Russia is the second-largest producer and exporter of crude oil in the world, producing over 9.5 million barrels per day, yet neither the US nor the EU have ever imposed sanctions on its oil. Rather, a G7/EU price cap system has been used to manage Russian oil in order to reduce Russian earnings while maintaining a steady supply worldwide.

With its 85% reliance on imported crude oil, India is the world’s third-largest energy user. As such, it strategically sources inexpensive energy, which helps to stabilize the world market.

Indian refiners adhere to the $60 price restriction on Russian crude that the US recommends and the upcoming $47.6 cap set by the EU in September 2025. Commercial reasons have led India to purchase petroleum from Russia, and Indian Oil Marketing Companies have avoided purchasing Iranian or Veneuelan oil, which are subject to US sanctions.

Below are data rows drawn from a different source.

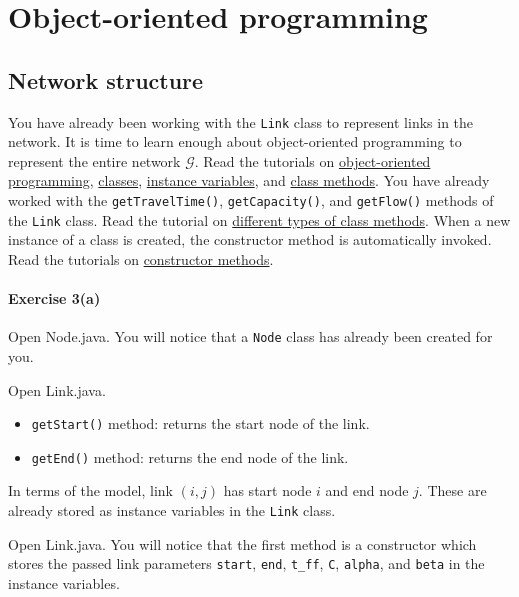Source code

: \documentclass[11pt]{article}
\begin{document}
	
	
	
\section{Object-oriented programming}

\subsection{Network structure}

\label{sec31}
	
You have already been working with the \texttt{Link} class to represent links in the network. It is time to learn enough about object-oriented programming to represent the entire network $\mathcal{G}$. Read the tutorials on \href{https://www.w3schools.com/java/java_oop.asp}{object-oriented programming},  \href{https://www.w3schools.com/java/java_classes.asp}{classes}, \href{https://www.w3schools.com/java/java_class_attributes.asp}{instance variables}, and \href{https://www.w3schools.com/java/java_class_methods.asp}{class methods}. You have already worked with the \texttt{getTravelTime()}, \texttt{getCapacity()}, and \texttt{getFlow()} methods of the \texttt{Link} class. Read the tutorial on \href{https://www.w3schools.com/java/java_modifiers.asp}{different types of class methods}.
When a new instance of a class is created, the constructor method is automatically invoked. Read the tutorials on \href{https://www.w3schools.com/java/java_constructors.asp}{constructor methods}.
 
 
 \paragraph*{Exercise 3(a)} Open Node.java. You will notice that a \texttt{Node} class has already been created for you.
 
 Open Link.java. 
  \begin{itemize}
 	\item \texttt{getStart()} method: returns the start node of the link.
 	\item  \texttt{getEnd()} method: returns the end node of the link.
 \end{itemize} 
 In terms of the model, link $(i,j)$ has start node $i$ and end node $j$. These are already stored as instance variables in the \texttt{Link} class. 
 

Open Link.java. You will notice that the first method is a constructor which stores the passed link parameters \texttt{start}, \texttt{end}, \texttt{t\_ff}, \texttt{C}, \texttt{alpha}, and \texttt{beta} in the instance variables. 
\end{document}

Furthermore, the EU continues to be the biggest buyer of Russian pipeline gas and the largest importer of Russian liquefied natural gas (LNG), making up 51% of Russian LNG exports. China and Japan are the next two major importers of LNG.

India maintains its ethical sourcing of Russian oil within international norms, optimizing for price and market circumstances. It denies the claim that purchases have stopped in spite of internal pauses and foreign pressure, which were briefly reported in late July 2025.